Aim of the task => Each line in the records that mentions the word "into" needs to be listed.
━━━━━━━━━━━━━━━━
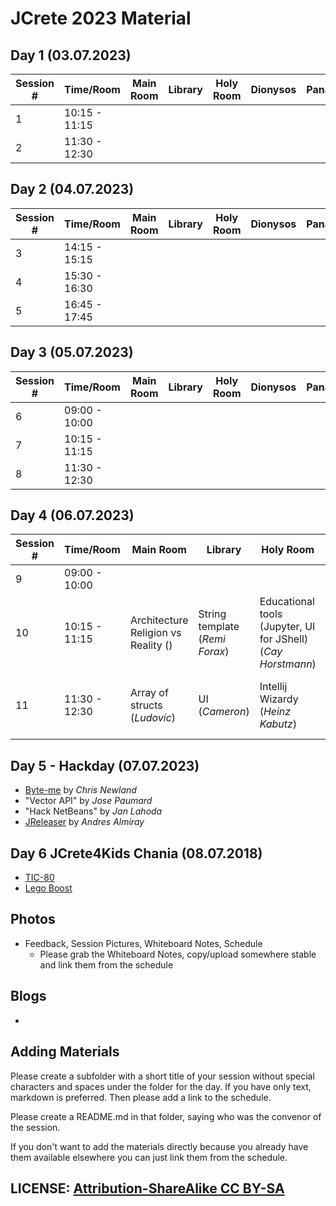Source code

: # JCrete 2023 Material

## Day 1 (03.07.2023)

| Session # | Time/Room   | Main Room   | Library   | Holy Room | Dionysos | Panas | 
| --------- |-------------| ----------- |-----------|-----------|----------|-------|
| 1 | 10:15 - 11:15 |   |           |           |          |  |
| 2 | 11:30 - 12:30 |   |           |           |          |  |

## Day 2 (04.07.2023)

| Session # | Time/Room | Main Room  | Library | Holy Room  | Dionysos   | Panas | 
| --------- | --------- | ---------- |---------| -----------| ---------- | ----- |
| 3 | 14:15 - 15:15| |         |  |  |  |  |   
| 4 | 15:30 - 16:30| |         |  |  |  |  |   
| 5 | 16:45 - 17:45| |         |  |  |  |  |  

## Day 3 (05.07.2023)

| Session # | Time/Room    | Main Room  | Library   | Holy Room  | Dionysos   | Panas | 
| --------- | ------------ | ---------- | -------   | ---------- | ---------- | ----- |
| 6 | 09:00 - 10:00|  |  |  |  |  |  |  
| 7 | 10:15 - 11:15|  |  |  |  |  |  |    
| 8 | 11:30 - 12:30|  |  |  |  |  |  |    


## Day 4 (06.07.2023)

| Session # | Time/Room    | Main Room                           | Library                        | Holy Room                                                    | Dionysos                        | Panas                                     | 
|-----------| -------------|-------------------------------------|--------------------------------|--------------------------------------------------------------|---------------------------------|-------------------------------------------| 
| 9         | 09:00 - 10:00|                                     |                                |                                                              |                                 |                                           |       
| 10        | 10:15 - 11:15| Architecture Religion vs Reality () | String template (_Remi Forax_) | Educational tools (Jupyter, UI for JShell) (_Cay Horstmann_) | Containers Deep Dive (_Alvaro_) | Ecstasy ()                                |        
| 11        | 11:30 - 12:30| Array of structs (_Ludovic_)        | UI (_Cameron_)                 | Intellij Wizardy (_Heinz Kabutz_)                            |                                 | Learning a (natural) language (_Pauline_) | 

## Day 5 - Hackday (07.07.2023)

* [Byte-me](https://byte-me.dev/) by _Chris Newland_
* "Vector API" by _Jose Paumard_
* "Hack NetBeans" by _Jan Lahoda_
* [JReleaser](https://jreleaser.org/) by _Andres Almiray_

## Day 6 JCrete4Kids Chania (08.07.2018)
* [TIC-80](JCrete4Kids/TIC-80/)
* [Lego Boost](JCrete4Kids/LegoBoost/)

## Photos

* Feedback, Session Pictures, Whiteboard Notes, Schedule
    * Please grab the Whiteboard Notes, copy/upload somewhere stable and link them from the schedule

## Blogs

* 


## Adding Materials

Please create a subfolder with a short title of your session without special characters and spaces under the folder for the day. If you have only text, markdown is preferred. Then please add a link to the schedule.

Please create a README.md in that folder, saying who was the convenor of the session.

If you don't want to add the materials directly because you already have them available elsewhere you can just link them from the schedule.

## LICENSE:  [Attribution-ShareAlike CC BY-SA](https://creativecommons.org/licenses/)
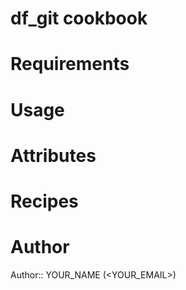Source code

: # df_git cookbook

# Requirements

# Usage

# Attributes

# Recipes

# Author

Author:: YOUR_NAME (<YOUR_EMAIL>)
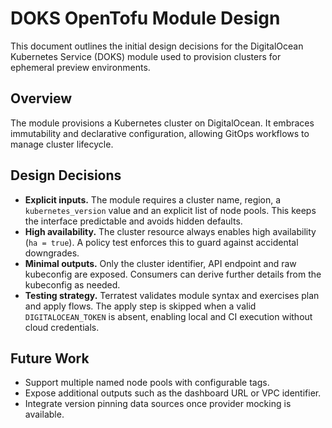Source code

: # DOKS OpenTofu Module Design

This document outlines the initial design decisions for the DigitalOcean
Kubernetes Service (DOKS) module used to provision clusters for ephemeral
preview environments.

## Overview

The module provisions a Kubernetes cluster on DigitalOcean. It embraces
immutability and declarative configuration, allowing GitOps workflows to manage
cluster lifecycle.

## Design Decisions

 - **Explicit inputs.** The module requires a cluster name, region, a
   `kubernetes_version` value and an explicit list of node pools. This keeps the interface
  predictable and avoids hidden defaults.
- **High availability.** The cluster resource always enables high availability
  (`ha = true`). A policy test enforces this to guard against accidental
  downgrades.
- **Minimal outputs.** Only the cluster identifier, API endpoint and raw
  kubeconfig are exposed. Consumers can derive further details from the
  kubeconfig as needed.
- **Testing strategy.** Terratest validates module syntax and exercises plan and
  apply flows. The apply step is skipped when a valid `DIGITALOCEAN_TOKEN` is
  absent, enabling local and CI execution without cloud credentials.

## Future Work

- Support multiple named node pools with configurable tags.
- Expose additional outputs such as the dashboard URL or VPC identifier.
- Integrate version pinning data sources once provider mocking is available.
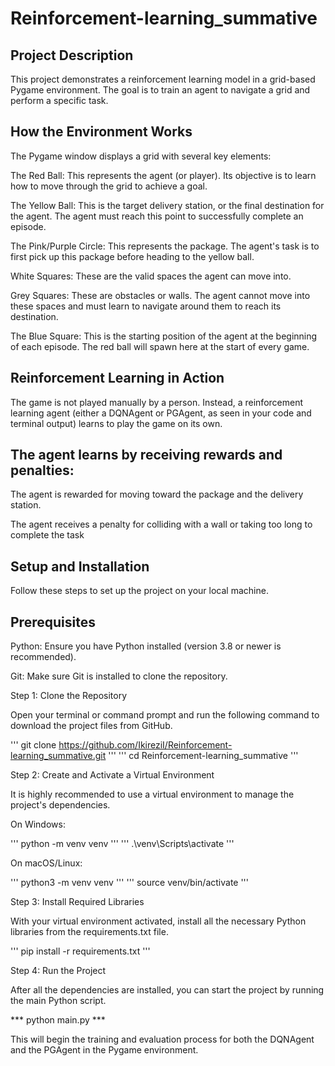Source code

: # Reinforcement-learning_summative

## Project Description ##
This project demonstrates a reinforcement learning model in a grid-based Pygame environment. The goal is to train an agent to navigate a grid and perform a specific task.

## How the Environment Works ##
The Pygame window displays a grid with several key elements:

The Red Ball: This represents the agent (or player). Its objective is to learn how to move through the grid to achieve a goal.

The Yellow Ball: This is the target delivery station, or the final destination for the agent. The agent must reach this point to successfully complete an episode.

The Pink/Purple Circle: This represents the package. The agent's task is to first pick up this package before heading to the yellow ball.

White Squares: These are the valid spaces the agent can move into.

Grey Squares: These are obstacles or walls. The agent cannot move into these spaces and must learn to navigate around them to reach its destination.

The Blue Square: This is the starting position of the agent at the beginning of each episode. The red ball will spawn here at the start of every game.

## Reinforcement Learning in Action ##
The game is not played manually by a person. Instead, a reinforcement learning agent (either a DQNAgent or PGAgent, as seen in your code and terminal output) learns to play the game on its own.

## The agent learns by receiving rewards and penalties: ## 

The agent is rewarded for moving toward the package and the delivery station.

The agent receives a penalty for colliding with a wall or taking too long to complete the task

## Setup and Installation ##
Follow these steps to set up the project on your local machine.

## Prerequisites ##
Python: Ensure you have Python installed (version 3.8 or newer is recommended).

Git: Make sure Git is installed to clone the repository.

Step 1: Clone the Repository

Open your terminal or command prompt and run the following command to download the project files from GitHub.

''' git clone https://github.com/IkireziI/Reinforcement-learning_summative.git '''
''' cd Reinforcement-learning_summative '''

Step 2: Create and Activate a Virtual Environment

It is highly recommended to use a virtual environment to manage the project's dependencies.

On Windows:

''' python -m venv venv '''
''' .\venv\Scripts\activate '''

On macOS/Linux:

''' python3 -m venv venv '''
''' source venv/bin/activate '''

Step 3: Install Required Libraries

With your virtual environment activated, install all the necessary Python libraries from the requirements.txt file.

''' pip install -r requirements.txt '''

Step 4: Run the Project

After all the dependencies are installed, you can start the project by running the main Python script.

*** python main.py ***

This will begin the training and evaluation process for both the DQNAgent and the PGAgent in the Pygame environment.




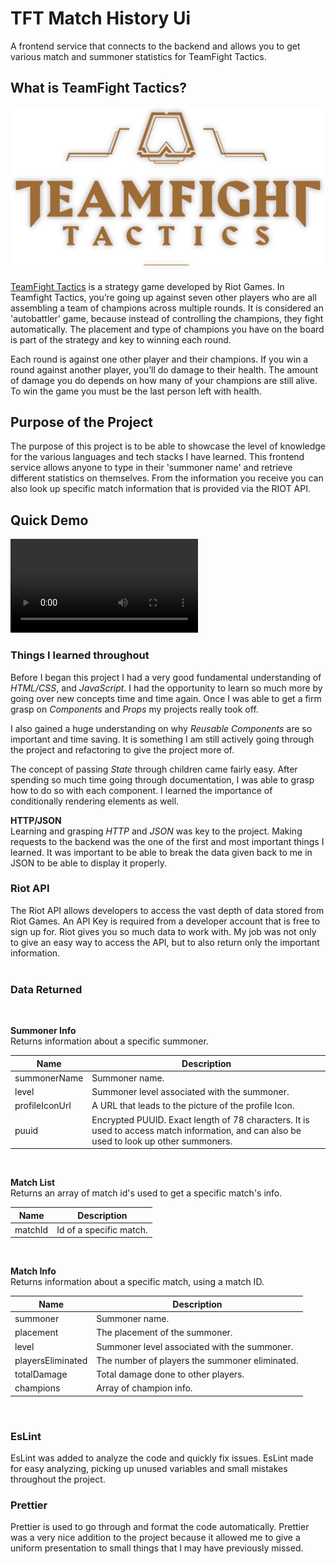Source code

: # **TFT Match History Ui**

A frontend service that connects to the backend and allows you to get various match and summoner statistics for TeamFight Tactics.

## **What is TeamFight Tactics?**

![Logo of TFT](/src/images/logo-hero.png)

[TeamFight Tactics](https://teamfighttactics.leagueoflegends.com/en-us/) is a strategy game developed by Riot Games. In Teamfight Tactics, you’re going up against seven other players who are all assembling a team of champions across multiple rounds. It is considered an 'autobattler' game, because instead of controlling the champions, they fight automatically. The placement and type of champions you have on the board is part of the strategy and key to winning each round.

Each round is against one other player and their champions. If you win a round against another player, you’ll do damage to their health. The amount of damage you do depends on how many of your champions are still alive. To win the game you must be the last person left with health.

## **Purpose of the Project**

The purpose of this project is to be able to showcase the level of knowledge for the various languages and tech stacks I have learned. This frontend service allows anyone to type in their 'summoner name' and retrieve different statistics on themselves. From the information you receive you can also look up specific match information that is provided via the RIOT API.
</br>

## **Quick Demo**


![Demo Of the Frontend](https://user-images.githubusercontent.com/64563904/128100376-2998a513-17af-40bf-815d-877629169eb4.mov)




### **Things I learned throughout**

Before I began this project I had a very good fundamental understanding of _HTML/CSS_, and _JavaScript_. I had the opportunity to learn so much more by going over new concepts time and time again. Once I was able to get a firm grasp on _Components_ and _Props_ my projects really took off.</br>

I also gained a huge understanding on why _Reusable Components_ are so important and time saving. It is something I am still actively going through the project and refactoring to give the project more of.</br>

The concept of passing _State_ through children came fairly easy. After spending so much time going through documentation, I was able to grasp how to do so with each component. I learned the importance of conditionally rendering elements as well. </br>

**HTTP/JSON**
</br>
Learning and grasping _HTTP_ and _JSON_ was key to the project. Making requests to the backend was the one of the first and most important things I learned. It was important to be able to break the data given back to me in JSON to be able to display it properly.

### **Riot API**

The Riot API allows developers to access the vast depth of data stored from Riot Games. An API Key is required from a developer account that is free to sign up for. Riot gives you so much data to work with. My job was not only to give an easy way to access the API, but to also return only the important information.  
</br>

### **Data Returned**

</br>

**Summoner Info** </br>
Returns information about a specific summoner.

| Name           | Description                                                                                                                              |
| -------------- | ---------------------------------------------------------------------------------------------------------------------------------------- |
| summonerName   | Summoner name.                                                                                                                           |
| level          | Summoner level associated with the summoner.                                                                                             |
| profileIconUrl | A URL that leads to the picture of the profile Icon.                                                                                     |
| puuid          | Encrypted PUUID. Exact length of 78 characters. It is used to access match information, and can also be used to look up other summoners. |

</br>

**Match List** </br>
Returns an array of match id's used to get a specific match's info.

| Name    | Description             |
| ------- | ----------------------- |
| matchId | Id of a specific match. |

</br>

**Match Info** </br>
Returns information about a specific match, using a match ID.

| Name              | Description                                    |
| ----------------- | ---------------------------------------------- |
| summoner          | Summoner name.                                 |
| placement         | The placement of the summoner.                 |
| level             | Summoner level associated with the summoner.   |
| playersEliminated | The number of players the summoner eliminated. |
| totalDamage       | Total damage done to other players.            |
| champions         | Array of champion info.                        |

</br>

### **EsLint**

EsLint was added to analyze the code and quickly fix issues. EsLint made for easy analyzing, picking up unused variables and small mistakes throughout the project.

### **Prettier**

Prettier is used to go through and format the code automatically. Prettier was a very nice addition to the project because it allowed me to give a uniform presentation to small things that I may have previously missed.
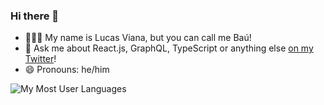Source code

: ### Hi there 👋

- 👨🏻‍💻 My name is Lucas Viana, but you can call me Baú!
- 💬 Ask me about React.js, GraphQL, TypeScript or anything else [on my Twitter](https://twitter.com/mechamobau)!
- 😄 Pronouns: he/him

![My Most User Languages](https://github-readme-stats.vercel.app/api/top-langs/?username=mechamobau&layout=compact&show_icons=true&hide=html&langs_count=3&hide_title=true)
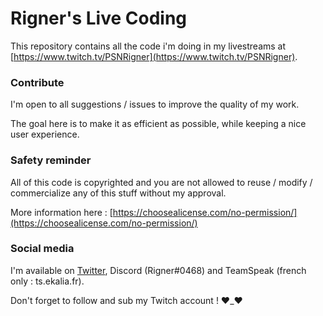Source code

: # Rigner's Live Coding

This repository contains all the code i'm doing in my livestreams at [https://www.twitch.tv/PSNRigner](https://www.twitch.tv/PSNRigner).

### Contribute

I'm open to all suggestions / issues to improve the quality of my work.

The goal here is to make it as efficient as possible, while keeping a nice user experience.

### Safety reminder

All of this code is copyrighted and you are not allowed to reuse / modify / commercialize any of this stuff without my approval.

More information here : [https://choosealicense.com/no-permission/](https://choosealicense.com/no-permission/)

### Social media

I'm available on [Twitter](https://twitter.com/Rigner1), Discord (Rigner#0468) and TeamSpeak (french only : ts.ekalia.fr).

Don't forget to follow and sub my Twitch account ! ♥_♥
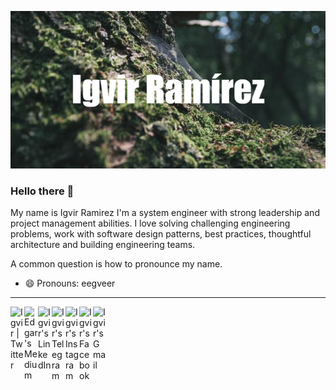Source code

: <a href="https://github.com/igvir/"><img src="https://github.com/igvir/igvir/blob/main/banner.png"></a>
### Hello there 👋

My name is Igvir Ramirez I'm a system engineer with strong leadership and project management abilities. I love solving challenging engineering problems, work with software design patterns, best practices, thoughtful architecture and building engineering teams.

A common question is how to pronounce my name. 
- 😄 Pronouns: eegveer

---
<a href="https://twitter.com/igvir">
  <img align="left" alt="Igvir | Twitter" width="22px" src="https://cdn.jsdelivr.net/npm/simple-icons@v3/icons/twitter.svg" />
</a>
<a href="https://medium.com/@igvirr">
  <img align="left" alt="Edgar's Medium" width="22px" src="https://cdn.jsdelivr.net/npm/simple-icons@v3/icons/medium.svg" />
</a>
<a href="https://www.linkedin.com/in/igvir/">
  <img align="left" alt="Igvir's LinkedIn" width="22px" src="https://cdn.jsdelivr.net/npm/simple-icons@v3/icons/linkedin.svg" />
</a>
<a href="https://t.me/igvircr">
  <img align="left" alt="Igvir's Telegram" width="22px" src="https://cdn.jsdelivr.net/npm/simple-icons@v3/icons/telegram.svg" />
</a>
<a href="https://www.instagram.com/igvir/">
  <img align="left" alt="Igvir's Instagram" width="22px" src="https://cdn.jsdelivr.net/npm/simple-icons@v3/icons/instagram.svg" />
</a>
<a href="https://www.facebook.com/igvir/">
  <img align="left" alt="Igvir's Facebook" width="22px" src="https://cdn.jsdelivr.net/npm/simple-icons@v3/icons/facebook.svg" />
</a>
<a href="mailto:igvirr@gmail.com">
  <img align="left" alt="Igvir's Gmail" width="22px" src="https://cdn.jsdelivr.net/npm/simple-icons@v3/icons/gmail.svg" />
</a>

<!--
**Igvir/igvir** is a ✨ _special_ ✨ repository because its `README.md` (this file) appears on your GitHub profile.

Here are some ideas to get you started:

- 🔭 I’m currently working on ...
- 🌱 I’m currently learning ...
- 👯 I’m looking to collaborate on ...
- 🤔 I’m looking for help with ...
- 💬 Ask me about ...
- 📫 How to reach me: ...
- 😄 Pronouns: ...
- ⚡ Fun fact: ...
-->
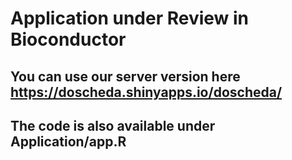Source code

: # Application under Review in Bioconductor
## You can use our server version here https://doscheda.shinyapps.io/doscheda/
## The code is also available under Application/app.R
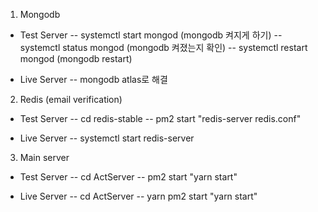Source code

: 1. Mongodb
- Test Server
-- systemctl start mongod (mongodb 켜지게 하기)
-- systemctl status mongod (mongodb 켜졌는지 확인)
-- systemctl restart mongod (mongodb restart)

- Live Server
-- mongodb atlas로 해결  

2. Redis (email verification)
- Test Server
-- cd redis-stable
-- pm2 start "redis-server redis.conf"

- Live Server
-- systemctl start redis-server

3. Main server
- Test Server
-- cd ActServer
-- pm2 start "yarn start"

- Live Server
-- cd ActServer
-- yarn pm2 start "yarn start"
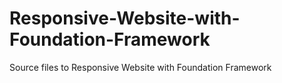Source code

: Responsive-Website-with-Foundation-Framework
============================================

Source files to Responsive Website with Foundation Framework
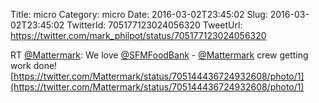 Title: micro
Category: micro
Date: 2016-03-02T23:45:02
Slug: 2016-03-02T23:45:02
TwitterId: 705177123024056320
TweetUrl: https://twitter.com/mark_philpot/status/705177123024056320

RT [@Mattermark](https://twitter.com/Mattermark): We love [@SFMFoodBank](https://twitter.com/SFMFoodBank) - [@Mattermark](https://twitter.com/Mattermark) crew getting work done! [https://twitter.com/Mattermark/status/705144436724932608/photo/1](https://twitter.com/Mattermark/status/705144436724932608/photo/1)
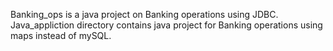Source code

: Banking_ops is a java project on Banking operations using JDBC.
Java_appliction directory contains java project for Banking operations using maps instead of mySQL.
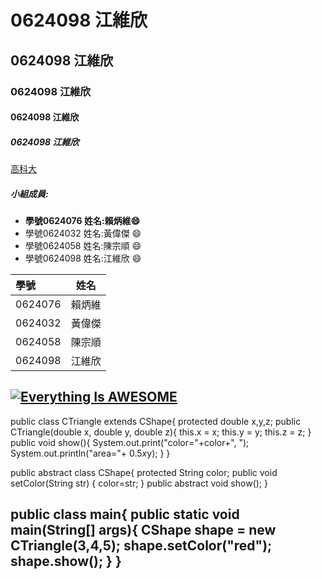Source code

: # 0624098 江維欣

## 0624098 江維欣

### 0624098 江維欣

#### 0624098 江維欣

##### 0624098 江維欣

[高科大](https://www.nkust.edu.tw/index.php)

##### 小組成員:
* **學號0624076 姓名:賴炳維:smile:**
* 學號0624032 姓名:黃偉傑 :smile:
* 學號0624058 姓名:陳宗順 :smile:
* 學號0624098 姓名:江維欣 :smile:

|學號|姓名|
|:------|:-------:|
|0624076|賴炳維|
|0624032|黃偉傑|
|0624058|陳宗順|
|0624098|江維欣|

[![Everything Is AWESOME](https://img.youtube.com/vi/StTqXEQ2l-Y/0.jpg)](https://www.youtube.com/watch?v=StTqXEQ2l-Y "Everything Is AWESOME")
---
public class CTriangle extends CShape{
  protected double x,y,z;
  public CTriangle(double x, double y, double z){
    this.x = x;
    this.y = y;
    this.z = z;
  }
  public void show(){
    System.out.print("color="+color+", ");
    System.out.println("area="+ 0.5*x*y);
  }
}

public abstract class CShape{
  protected String color;
  public void setColor(String str)
  {
    color=str;
  }
  public abstract void show();
}

public class main{
  public static void main(String[] args){
    CShape shape = new CTriangle(3,4,5);
    shape.setColor("red");
    shape.show();
  }
}
---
━━━━━━━━━━━━━━━━
Written response =>
White Squares: These are the valid spaces the agent can move into.
Grey Squares: These are obstacles or walls. The agent cannot move into these spaces and must learn to navigate around them to reach its destination.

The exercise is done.